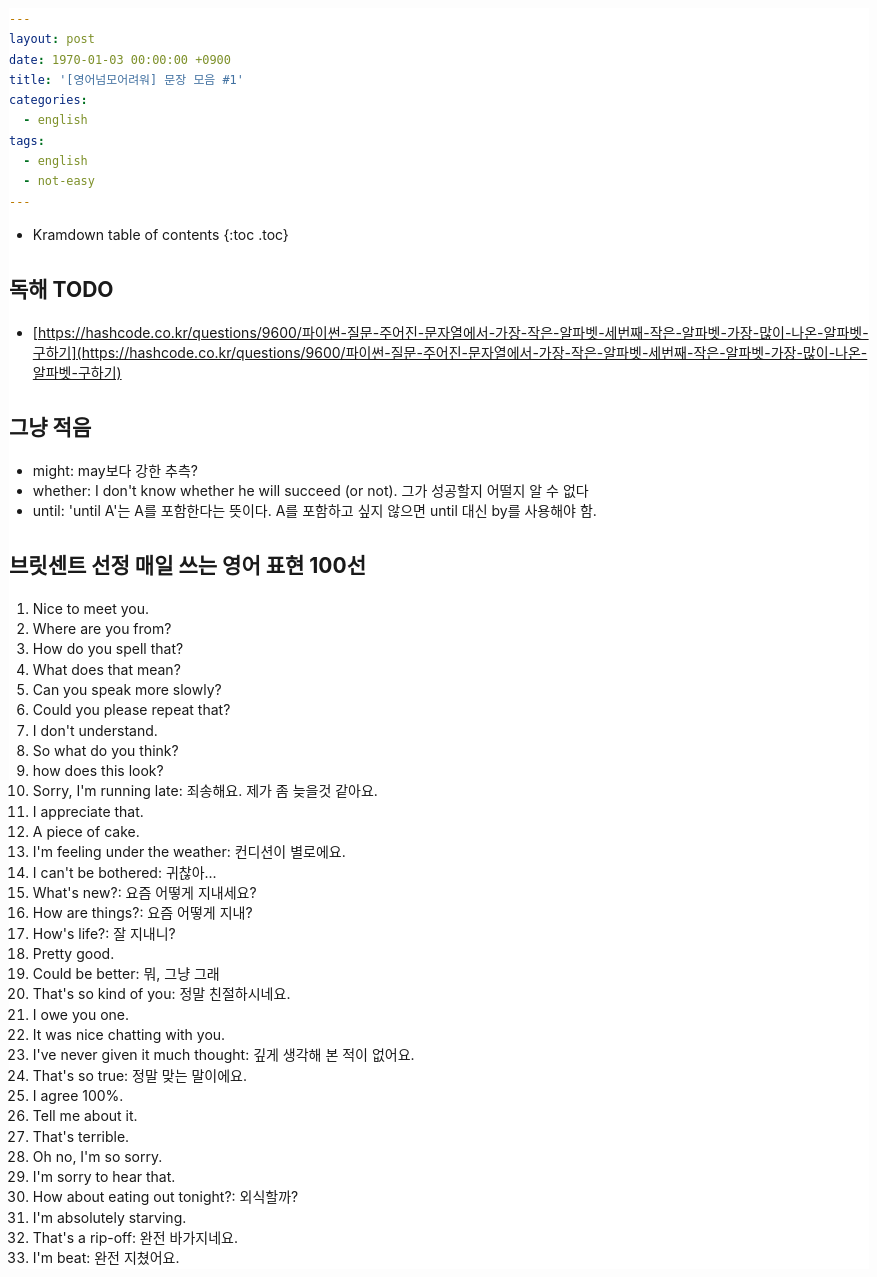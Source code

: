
 ```yaml
---
layout: post
date: 1970-01-03 00:00:00 +0900
title: '[영어넘모어려워] 문장 모음 #1'
categories:
  - english
tags:
  - english
  - not-easy
---
```


* Kramdown table of contents
{:toc .toc}


## 독해 TODO

- [https://hashcode.co.kr/questions/9600/파이썬-질문-주어진-문자열에서-가장-작은-알파벳-세번째-작은-알파벳-가장-많이-나온-알파벳-구하기](https://hashcode.co.kr/questions/9600/파이썬-질문-주어진-문자열에서-가장-작은-알파벳-세번째-작은-알파벳-가장-많이-나온-알파벳-구하기)


## 그냥 적음

- might: may보다 강한 추측?
- whether: I don't know whether he will succeed (or not). 그가 성공할지 어떨지 알 수 없다
- until: 'until A'는 A를 포함한다는 뜻이다. A를 포함하고 싶지 않으면 until 대신 by를 사용해야 함.


## 브릿센트 선정 매일 쓰는 영어 표현 100선

1. Nice to meet you.
2. Where are you from?
3. How do you spell that?
4. What does that mean?
5. Can you speak more slowly?
6. Could you please repeat that?
7. I don't understand.
8. So what do you think?
9. how does this look?
10. Sorry, I'm running late: 죄송해요. 제가 좀 늦을것 같아요.
11. I appreciate that.
12. A piece of cake.
13. I'm feeling under the weather: 컨디션이 별로에요.
14. I can't be bothered: 귀찮아...
15. What's new?: 요즘 어떻게 지내세요?
16. How are things?: 요즘 어떻게 지내?
17. How's life?: 잘 지내니?
18. Pretty good.
19. Could be better: 뭐, 그냥 그래
20. That's so kind of you: 정말 친절하시네요.
21. I owe you one.
22. It was nice chatting with you.
23. I've never given it much thought: 깊게 생각해 본 적이 없어요.
24. That's so true: 정말 맞는 말이에요.
25. I agree 100%.
26. Tell me about it.
27. That's terrible.
28. Oh no, I'm so sorry.
29. I'm sorry to hear that.
30. How about eating out tonight?: 외식할까?
31. I'm absolutely starving.
32. That's a rip-off: 완전 바가지네요.
33. I'm beat: 완전 지쳤어요.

========

### [WHAT IS NEEDED]
Word for word, reproduce all the data, but not the pictures.

### [SOLUTION BELOW]
Source code

:
 ```yaml
---
layout: post
date: 1970-01-03 00:00:00 +0900
title: '[영어넘모어려워] 문장 모음 #1'
categories:
  - english
tags:
  - english
  - not-easy
---
```


* Kramdown table of contents
{:toc .toc}


## 독해 TODO

- [https://hashcode.co.kr/questions/9600/파이썬-질문-주어진-문자열에서-가장-작은-알파벳-세번째-작은-알파벳-가장-많이-나온-알파벳-구하기](https://hashcode.co.kr/questions/9600/파이썬-질문-주어진-문자열에서-가장-작은-알파벳-세번째-작은-알파벳-가장-많이-나온-알파벳-구하기)


## 그냥 적음

- might: may보다 강한 추측?
- whether: I don't know whether he will succeed (or not). 그가 성공할지 어떨지 알 수 없다
- until: 'until A'는 A를 포함한다는 뜻이다. A를 포함하고 싶지 않으면 until 대신 by를 사용해야 함.


## 브릿센트 선정 매일 쓰는 영어 표현 100선

1. Nice to meet you.
2. Where are you from?
3. How do you spell that?
4. What does that mean?
5. Can you speak more slowly?
6. Could you please repeat that?
7. I don't understand.
8. So what do you think?
9. how does this look?
10. Sorry, I'm running late: 죄송해요. 제가 좀 늦을것 같아요.
11. I appreciate that.
12. A piece of cake.
13. I'm feeling under the weather: 컨디션이 별로에요.
14. I can't be bothered: 귀찮아...
15. What's new?: 요즘 어떻게 지내세요?
16. How are things?: 요즘 어떻게 지내?
17. How's life?: 잘 지내니?
18. Pretty good.
19. Could be better: 뭐, 그냥 그래
20. That's so kind of you: 정말 친절하시네요.
21. I owe you one.
22. It was nice chatting with you.
23. I've never given it much thought: 깊게 생각해 본 적이 없어요.
24. That's so true: 정말 맞는 말이에요.
25. I agree 100%.
26. Tell me about it.
27. That's terrible.
28. Oh no, I'm so sorry.
29. I'm sorry to hear that.
30. How about eating out tonight?: 외식할까?
31. I'm absolutely starving.
32. That's a rip-off: 완전 바가지네요.
33. I'm beat: 완전 지쳤어요.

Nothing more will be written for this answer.